【開幕】珠玉の手仕事を味わう「芭蕉布―人間国宝・平良敏子と喜如嘉の手仕事―」大倉集古館で7月31日まで

特別展「芭蕉布―人間国宝・平良敏子と喜如嘉の手仕事―」
会場:大倉集古館 (東京都港区虎ノ門2-10-3)
会期:2022年6月7日(火)~7月31日(日)
※途中一部展示替あり:後期展示7月5日(火)から
休館日:月曜日(祝休日の場合は翌火曜日)
アクセス:地下鉄南北線・六本木一丁目駅中央改札口より徒歩5分、同日比谷線・神谷町駅より徒歩7分 、同銀座線・溜池山王駅か虎ノ門駅より徒歩10分
入館料:一般1,300円、大学・高校生1,000円、中学生以下無料
◆会期中お着物でご来館の方は200円引き(割引併用不可)
詳しくは同館ホームページへ。

開幕前日の内覧会を取材しました

沖縄のみならず世界の宝と言える珠玉の手仕事です。特別展「芭蕉布―人間国宝・平良敏子と喜如嘉の手仕事―」が6月7日から大倉集古館 (東京・虎ノ門)で始まります。内覧会を取材しました。

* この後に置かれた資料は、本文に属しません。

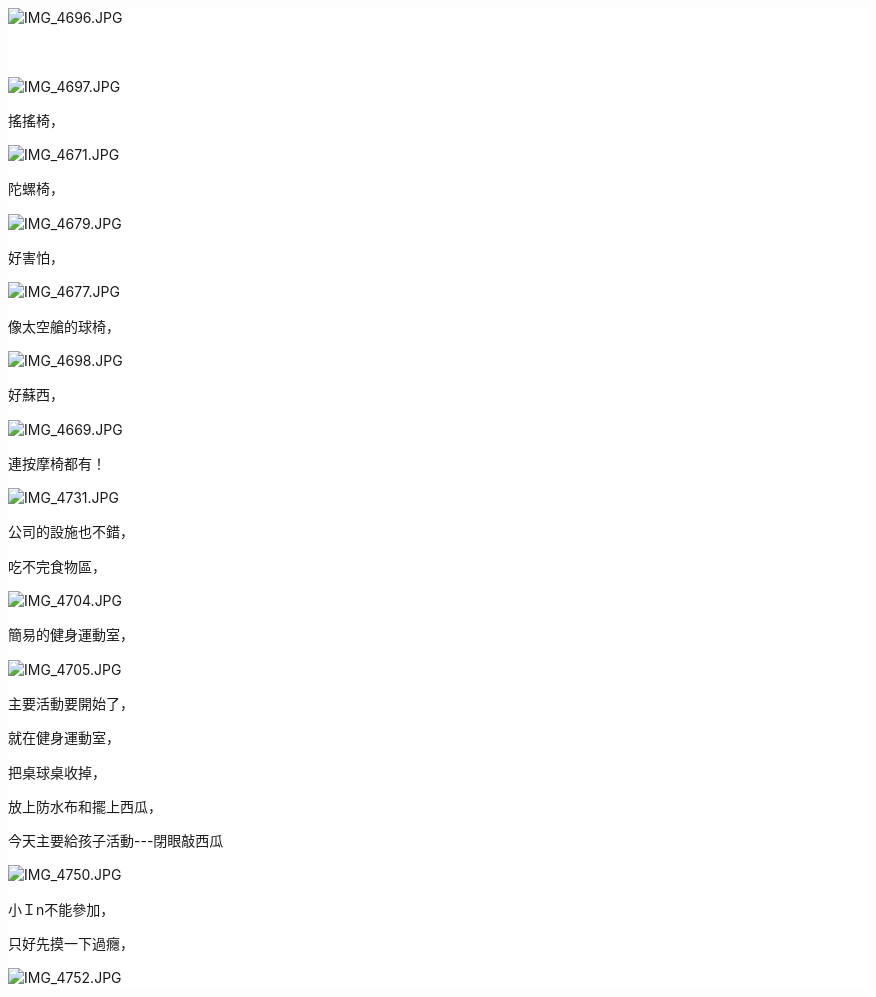 <p><img alt="IMG_4696.JPG" src="https://pic.pimg.tw/smlife543/1501813805-3060897587_n.jpg" title="IMG_4696.JPG"></p>

<p>&nbsp;</p>

<p><img alt="IMG_4697.JPG" src="https://pic.pimg.tw/smlife543/1501813813-3413632765_n.jpg" title="IMG_4697.JPG"></p>

<p>搖搖椅，</p>

<p><img alt="IMG_4671.JPG" src="https://pic.pimg.tw/smlife543/1501813727-2870676381_n.jpg" title="IMG_4671.JPG"></p>

<p>陀螺椅，</p>

<p><img alt="IMG_4679.JPG" src="https://pic.pimg.tw/smlife543/1501813735-2549833356_n.jpg" title="IMG_4679.JPG"></p>

<p>好害怕，</p>

<p><img alt="IMG_4677.JPG" src="https://pic.pimg.tw/smlife543/1501813745-2407249464_n.jpg" title="IMG_4677.JPG"></p>

<p>像太空艙的球椅，</p>

<p><img alt="IMG_4698.JPG" src="https://pic.pimg.tw/smlife543/1501813820-2578536314_n.jpg" title="IMG_4698.JPG"></p>

<p>好蘇西，</p>

<p><img alt="IMG_4669.JPG" src="https://pic.pimg.tw/smlife543/1501813719-2918390232_n.jpg" title="IMG_4669.JPG"></p>

<p>連按摩椅都有！</p>

<p><img alt="IMG_4731.JPG" src="https://pic.pimg.tw/smlife543/1501813939-606912609_n.jpg" title="IMG_4731.JPG"></p>

<p>公司的設施也不錯，</p>

<p>吃不完食物區，</p>

<p><img alt="IMG_4704.JPG" src="https://pic.pimg.tw/smlife543/1501813847-2453465668_n.jpg" title="IMG_4704.JPG"></p>

<p>簡易的健身運動室，</p>

<p><img alt="IMG_4705.JPG" src="https://pic.pimg.tw/smlife543/1501813854-2834929724_n.jpg" title="IMG_4705.JPG"></p>

<p>主要活動要開始了，</p>

<p>就在健身運動室，</p>

<p>把桌球桌收掉，</p>

<p>放上防水布和擺上西瓜，</p>

<p>今天主要給孩子活動---閉眼敲西瓜</p>

<p><img alt="IMG_4750.JPG" src="https://pic.pimg.tw/smlife543/1501813955-4197158832_n.jpg" title="IMG_4750.JPG"></p>

<p>小Ｉn不能參加，</p>

<p>只好先摸一下過癮，</p>

<p><img alt="IMG_4752.JPG" src="https://pic.pimg.tw/smlife543/1501813965-3724861577_n.jpg" title="IMG_4752.JPG"></p>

右:煮綛芭蕉布 琉装着物 「黄地 小鳥 引下 綾中」 日本伝承染織振興会 前期展示

沖縄県大宜味村の喜如嘉きじょかで作られる伝統の織物「芭蕉布ばしょうふ」。織る女性がみずから、原材料の植物・糸芭蕉を3年かけて栽培するところから始まる究極のハンドメイド。すべての工程が手仕事のため、一人が作れる芭蕉布は年にわずか1〜2反と、たいへんに希少な工芸品です。

芭蕉の皮を剥いだ繊維は4種類に分類。芯ほど細く柔らかく、内側2種類(右、中央)は衣服用、外側から2番目(左)は帯用、一番外は座布団などに
糸を撚るのも昔ながらの道具を使った手仕事で行われる
芭蕉布 着尺 「変わり三段組(ミダングミー)」 芭蕉布織物工房

沖縄では着物は単なる道具でなく、魂を守ってくれるものという意味が強かったそうです。着る人を守る、そんな思いが伝わってきます。着てみたら、なおさらそれを感じることでしょう。

琉装着物「藍クヮーサー アキファテ柄」(平成27年)喜如嘉の芭蕉布保存会

芭蕉布は、第2次大戦後に消滅しかけましたが、後に人間国宝となる平良敏子さん(1921年~)が復興しました。平良さんは伝統に新鮮なデザインや色を取り入れました。代表作の一つがツバメ柄「小鳥(トゥイグヮー)」です。

芭蕉布 裂地 「小鳥と柳」 芭蕉布織物工房
芭蕉布 着物 「一玉 小鳥」(昭和58年 芭蕉布織物工房

地下のミュージアムショップでは、芭蕉布を使ったグッズが並びます。一部は手に取ることができます。すべて1点もののため、お値段は、”それなり”です。

展示品目録(ハンドアウト)では、芭蕉布を作る工程や道具が、太田はるのさんによるイラストで詳しく説明されています。入館時にはぜひ入手してください。